[Stored items from a collection]
----
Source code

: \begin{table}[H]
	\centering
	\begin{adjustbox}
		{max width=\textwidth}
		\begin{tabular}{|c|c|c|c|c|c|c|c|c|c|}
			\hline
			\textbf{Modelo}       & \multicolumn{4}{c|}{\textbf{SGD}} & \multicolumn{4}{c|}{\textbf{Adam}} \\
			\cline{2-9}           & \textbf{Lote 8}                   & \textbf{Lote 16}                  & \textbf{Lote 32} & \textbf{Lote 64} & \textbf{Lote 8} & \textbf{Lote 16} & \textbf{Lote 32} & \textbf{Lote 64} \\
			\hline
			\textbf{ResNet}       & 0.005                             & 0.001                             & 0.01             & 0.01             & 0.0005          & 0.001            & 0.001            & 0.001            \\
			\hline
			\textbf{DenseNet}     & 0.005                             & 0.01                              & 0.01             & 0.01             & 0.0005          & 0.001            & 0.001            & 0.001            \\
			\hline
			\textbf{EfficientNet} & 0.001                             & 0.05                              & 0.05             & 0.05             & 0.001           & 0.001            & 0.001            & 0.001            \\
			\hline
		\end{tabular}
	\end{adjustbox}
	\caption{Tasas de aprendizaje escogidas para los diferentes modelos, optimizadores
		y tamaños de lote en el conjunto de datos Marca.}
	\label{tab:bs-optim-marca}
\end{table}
----
Copy each entry above exactly, leaving nothing out.

Response for this exercise:
Source code

: \begin{table}[H]
	\centering
	\begin{adjustbox}
		{max width=\textwidth}
		\begin{tabular}{|c|c|c|c|c|c|c|c|c|c|}
			\hline
			\textbf{Modelo}       & \multicolumn{4}{c|}{\textbf{SGD}} & \multicolumn{4}{c|}{\textbf{Adam}} \\
			\cline{2-9}           & \textbf{Lote 8}                   & \textbf{Lote 16}                  & \textbf{Lote 32} & \textbf{Lote 64} & \textbf{Lote 8} & \textbf{Lote 16} & \textbf{Lote 32} & \textbf{Lote 64} \\
			\hline
			\textbf{ResNet}       & 0.005                             & 0.001                             & 0.01             & 0.01             & 0.0005          & 0.001            & 0.001            & 0.001            \\
			\hline
			\textbf{DenseNet}     & 0.005                             & 0.01                              & 0.01             & 0.01             & 0.0005          & 0.001            & 0.001            & 0.001            \\
			\hline
			\textbf{EfficientNet} & 0.001                             & 0.05                              & 0.05             & 0.05             & 0.001           & 0.001            & 0.001            & 0.001            \\
			\hline
		\end{tabular}
	\end{adjustbox}
	\caption{Tasas de aprendizaje escogidas para los diferentes modelos, optimizadores
		y tamaños de lote en el conjunto de datos Marca.}
	\label{tab:bs-optim-marca}
\end{table}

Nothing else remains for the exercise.